Политика. История территориальных захватов XV-XX века
Шрифт:
Мы тут не пишем историю России, а потому, в дополнение к сказанному раньше о двух течениях в русской внешней политике, только в нескольких словах укажем на одну черту русской дипломатической деятельности в последние двадцать лет перед войной. Эту черту можно было бы характеризовать как спокойное чувство полнейшей безответственности. Черта эта совершенно отсутствовала, например, в течение всего царствования Александра III, который боялся войны и не верил, что самодержавная власть может рискнуть на это, не губя себя. Напротив, впоследствии, особенно начиная с 1895 г., даже видавшие виды сановники приходили в изумление от легкости, с которой затевались самые опасные приключения, и беззаботности, с которой принимались все их последствия. Иронически Витте называл эту политику «политикой молодого человека» (La politique du jeune homme). Особенно это было в 1895–1904 гг. Сегодня резкое ультимативное вмешательство в японо-китайские дела, завтра захват Порт-Артура, потом — или одновременно — подготовка в 1896 г. к захвату Босфора и его укреплений; затем — почему бы не вмешаться дипломатически в англо-бурскую войну? А там захват Маньчжурии. 1
Правда, после японской войны абсолютная невозможность снова воевать стала ясна даже самым слепым людям. Но это продолжалось недолго, и с 1912 г., как сказано, «активная политика» снова возобладала. Тем не менее до окончания реорганизации и пополнения армии, т. е. до 1917 г., воевать было невыгодно, и Сазонов, правда, стремившийся к войне за Константинополь, но, очутившись в 1913–1914 гг. лицом к лицу с германскими вызовами, уступил в деле Лимана фон Сандерса в 1913 г. и уступил бы, может быть, и теперь, в июле 1914 г., с мыслью отыграться чуть-чуть позже, если бы Германия и Австрия не сделали со своей стороны все от них зависящее, чтобы уступка с русской стороны была равносильна дипломатической капитуляции, полному отказу от всей балканской политики. Александр III или Дурново, Витте или Коковцов, конечно, не поколебались бы так сделать, зная или предчувствуя, что в подобной войне именно ими на карту ставится решительно все. Но великий князь Николай Николаевич, генерал Янушкевич и все организаторы и ораторы славянских трапез, руководители влиятельных газет (как близких к правительству, так и оппозиционных в вопросах внутренней политики, но агрессивных во внешних вопросах) не понимали истинного положения ни России вообще, ни своего в частности и не желали ни в коем случае «капитулировать». Сазонов соглашался, чтобы Сербия взяла на себя унижение и уступила бы Австрии и чтобы на этом пока, до скорого будущего, кончилось дело. Пока, ибо Константинополь продолжал для него оставаться магнитом и целью. Но когда Сербия уступила, а Австрия все-таки пошла на нее войной при полной поддержке со стороны Германии, русские общественные круги, не желавшие «капитуляции», стали брать верх. Именно по их настоянию Николай II распорядился производством (29 июля) мобилизации четырех военных округов.

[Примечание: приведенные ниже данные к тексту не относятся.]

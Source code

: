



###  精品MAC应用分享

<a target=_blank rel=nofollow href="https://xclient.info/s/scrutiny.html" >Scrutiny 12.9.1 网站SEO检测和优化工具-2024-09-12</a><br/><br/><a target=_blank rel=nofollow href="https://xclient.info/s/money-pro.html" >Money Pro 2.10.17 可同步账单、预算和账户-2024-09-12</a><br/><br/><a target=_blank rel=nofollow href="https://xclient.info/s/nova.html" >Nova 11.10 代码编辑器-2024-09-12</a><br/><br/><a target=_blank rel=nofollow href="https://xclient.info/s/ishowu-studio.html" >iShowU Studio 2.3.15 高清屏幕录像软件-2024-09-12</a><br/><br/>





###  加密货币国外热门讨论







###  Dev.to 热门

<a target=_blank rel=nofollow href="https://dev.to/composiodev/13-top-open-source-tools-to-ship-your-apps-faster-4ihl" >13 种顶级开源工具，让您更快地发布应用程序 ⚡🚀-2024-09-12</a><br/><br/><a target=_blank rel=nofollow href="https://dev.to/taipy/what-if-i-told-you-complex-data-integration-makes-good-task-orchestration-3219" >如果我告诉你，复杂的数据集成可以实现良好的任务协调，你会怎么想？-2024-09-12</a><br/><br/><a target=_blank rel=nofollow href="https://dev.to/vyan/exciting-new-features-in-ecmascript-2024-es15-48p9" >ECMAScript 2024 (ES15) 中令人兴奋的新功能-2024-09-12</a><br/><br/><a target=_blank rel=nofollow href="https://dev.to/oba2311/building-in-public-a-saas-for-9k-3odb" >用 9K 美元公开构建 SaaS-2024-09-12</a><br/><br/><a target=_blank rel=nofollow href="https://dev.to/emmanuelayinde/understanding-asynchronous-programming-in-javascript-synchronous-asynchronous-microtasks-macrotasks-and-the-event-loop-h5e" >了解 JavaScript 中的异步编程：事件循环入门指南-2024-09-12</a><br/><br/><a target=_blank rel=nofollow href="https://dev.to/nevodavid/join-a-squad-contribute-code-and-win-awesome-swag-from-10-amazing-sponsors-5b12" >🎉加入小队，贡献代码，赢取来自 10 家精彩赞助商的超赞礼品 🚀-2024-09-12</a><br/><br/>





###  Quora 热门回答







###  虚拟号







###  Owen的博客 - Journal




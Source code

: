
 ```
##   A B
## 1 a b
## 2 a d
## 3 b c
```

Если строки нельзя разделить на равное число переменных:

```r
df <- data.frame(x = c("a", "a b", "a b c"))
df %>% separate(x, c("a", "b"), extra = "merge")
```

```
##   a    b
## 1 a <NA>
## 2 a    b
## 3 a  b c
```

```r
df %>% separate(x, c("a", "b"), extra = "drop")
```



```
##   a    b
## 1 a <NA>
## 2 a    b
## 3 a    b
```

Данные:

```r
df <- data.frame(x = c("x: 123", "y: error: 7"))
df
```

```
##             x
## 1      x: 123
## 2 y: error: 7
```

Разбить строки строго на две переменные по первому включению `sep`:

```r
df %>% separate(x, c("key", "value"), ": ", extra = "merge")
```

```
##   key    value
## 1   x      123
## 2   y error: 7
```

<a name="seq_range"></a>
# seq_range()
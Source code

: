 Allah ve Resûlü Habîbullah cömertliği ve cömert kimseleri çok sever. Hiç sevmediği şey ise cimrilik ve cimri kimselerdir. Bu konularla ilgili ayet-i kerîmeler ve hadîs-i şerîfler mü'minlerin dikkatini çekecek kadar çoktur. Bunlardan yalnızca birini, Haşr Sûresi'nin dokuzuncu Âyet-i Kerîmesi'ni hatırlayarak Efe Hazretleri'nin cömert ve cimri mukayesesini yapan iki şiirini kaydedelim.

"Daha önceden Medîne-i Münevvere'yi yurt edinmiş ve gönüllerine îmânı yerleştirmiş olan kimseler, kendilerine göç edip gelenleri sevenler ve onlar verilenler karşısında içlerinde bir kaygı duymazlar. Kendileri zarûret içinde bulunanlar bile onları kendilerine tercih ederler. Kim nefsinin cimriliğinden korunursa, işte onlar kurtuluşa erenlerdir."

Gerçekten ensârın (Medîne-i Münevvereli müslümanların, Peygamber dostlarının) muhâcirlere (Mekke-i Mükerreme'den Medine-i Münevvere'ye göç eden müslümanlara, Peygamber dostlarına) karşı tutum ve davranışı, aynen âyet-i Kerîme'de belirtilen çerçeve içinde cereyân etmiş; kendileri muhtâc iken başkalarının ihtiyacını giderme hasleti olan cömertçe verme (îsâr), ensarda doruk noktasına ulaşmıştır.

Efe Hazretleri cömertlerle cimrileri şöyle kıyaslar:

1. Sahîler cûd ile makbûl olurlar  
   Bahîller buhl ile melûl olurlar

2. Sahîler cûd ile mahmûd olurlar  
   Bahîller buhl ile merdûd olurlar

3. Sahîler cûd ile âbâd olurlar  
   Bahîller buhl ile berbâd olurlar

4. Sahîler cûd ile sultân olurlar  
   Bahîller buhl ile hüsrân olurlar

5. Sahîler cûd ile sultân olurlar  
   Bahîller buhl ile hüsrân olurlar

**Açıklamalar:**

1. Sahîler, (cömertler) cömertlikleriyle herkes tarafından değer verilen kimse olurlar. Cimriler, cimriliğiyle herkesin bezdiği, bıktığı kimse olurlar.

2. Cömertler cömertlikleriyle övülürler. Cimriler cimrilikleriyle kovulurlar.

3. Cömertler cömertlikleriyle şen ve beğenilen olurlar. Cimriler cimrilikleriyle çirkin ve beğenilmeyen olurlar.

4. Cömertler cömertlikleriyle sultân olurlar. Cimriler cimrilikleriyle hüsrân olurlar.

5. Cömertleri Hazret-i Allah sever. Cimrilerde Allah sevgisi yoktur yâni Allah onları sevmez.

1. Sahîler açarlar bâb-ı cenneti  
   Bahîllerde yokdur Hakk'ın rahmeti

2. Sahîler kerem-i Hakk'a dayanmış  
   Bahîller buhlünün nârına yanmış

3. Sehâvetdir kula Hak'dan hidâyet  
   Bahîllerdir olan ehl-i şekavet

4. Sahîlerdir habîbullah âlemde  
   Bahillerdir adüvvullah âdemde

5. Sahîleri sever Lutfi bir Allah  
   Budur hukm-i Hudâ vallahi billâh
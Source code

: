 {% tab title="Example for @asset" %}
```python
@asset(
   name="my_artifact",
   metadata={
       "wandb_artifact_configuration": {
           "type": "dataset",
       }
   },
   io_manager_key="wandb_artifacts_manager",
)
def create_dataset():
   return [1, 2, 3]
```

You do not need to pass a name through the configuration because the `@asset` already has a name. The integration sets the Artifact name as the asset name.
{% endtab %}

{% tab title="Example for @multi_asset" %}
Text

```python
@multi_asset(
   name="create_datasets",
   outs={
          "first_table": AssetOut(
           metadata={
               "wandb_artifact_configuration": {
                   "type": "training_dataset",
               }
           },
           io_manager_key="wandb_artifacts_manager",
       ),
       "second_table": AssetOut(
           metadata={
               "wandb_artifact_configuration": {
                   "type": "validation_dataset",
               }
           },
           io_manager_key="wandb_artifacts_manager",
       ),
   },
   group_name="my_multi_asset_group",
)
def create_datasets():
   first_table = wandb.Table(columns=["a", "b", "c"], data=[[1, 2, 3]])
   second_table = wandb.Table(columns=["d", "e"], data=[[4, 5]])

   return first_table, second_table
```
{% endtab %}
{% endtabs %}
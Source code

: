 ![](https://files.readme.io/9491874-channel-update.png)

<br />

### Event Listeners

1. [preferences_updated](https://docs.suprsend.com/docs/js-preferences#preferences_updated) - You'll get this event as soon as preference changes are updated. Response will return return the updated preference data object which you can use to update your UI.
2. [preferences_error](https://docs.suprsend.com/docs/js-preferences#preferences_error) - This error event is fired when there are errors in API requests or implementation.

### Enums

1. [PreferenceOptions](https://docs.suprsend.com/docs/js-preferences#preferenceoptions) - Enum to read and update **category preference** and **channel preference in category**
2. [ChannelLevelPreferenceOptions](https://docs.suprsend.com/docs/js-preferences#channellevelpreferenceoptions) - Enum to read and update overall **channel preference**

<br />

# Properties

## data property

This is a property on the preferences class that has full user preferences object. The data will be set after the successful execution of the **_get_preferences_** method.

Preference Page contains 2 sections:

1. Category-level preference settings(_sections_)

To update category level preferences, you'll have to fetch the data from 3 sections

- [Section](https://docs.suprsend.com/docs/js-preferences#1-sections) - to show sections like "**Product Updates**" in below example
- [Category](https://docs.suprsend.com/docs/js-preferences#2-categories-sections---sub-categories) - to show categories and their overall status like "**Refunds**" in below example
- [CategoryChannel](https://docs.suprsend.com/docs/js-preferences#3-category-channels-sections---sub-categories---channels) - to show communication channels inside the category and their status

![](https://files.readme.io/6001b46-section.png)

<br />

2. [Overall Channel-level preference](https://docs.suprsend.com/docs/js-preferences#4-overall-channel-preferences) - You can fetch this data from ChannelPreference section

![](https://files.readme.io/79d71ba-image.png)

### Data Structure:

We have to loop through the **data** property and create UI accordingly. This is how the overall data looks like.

Россия вступила на путь, который именно вел к войне. Эта мобилизация, однако, рассматривалась ее авторами якобы только как внушительная демонстрация против Австрии, по их утверждению. Но в том-то и дело, что и в Германии были налицо деятели и целые классы (и притом экономически могущественные), которые только искали удобной обстановки, чтобы объявить Германию в угрожаемом положении и начать войну с Россией и Францией. 29 июля русский посол Свербеев посетил Ягова, статс-секретаря по иностранным делам германской империи. «Узнав от меня, — читаем мы в шифрованной телеграмме Свербеева, посланной Сазонову в тот же день, — что мы действительно принуждены мобилизовать четыре военных округа, причем я подчеркнул, что мера эта никоим образом не направлена против Германии, Ягов в сильном волнении ответил мне, что неожиданное известие это вполне меняет положение и что теперь лично он не видит уже возможности избежать европейской войны».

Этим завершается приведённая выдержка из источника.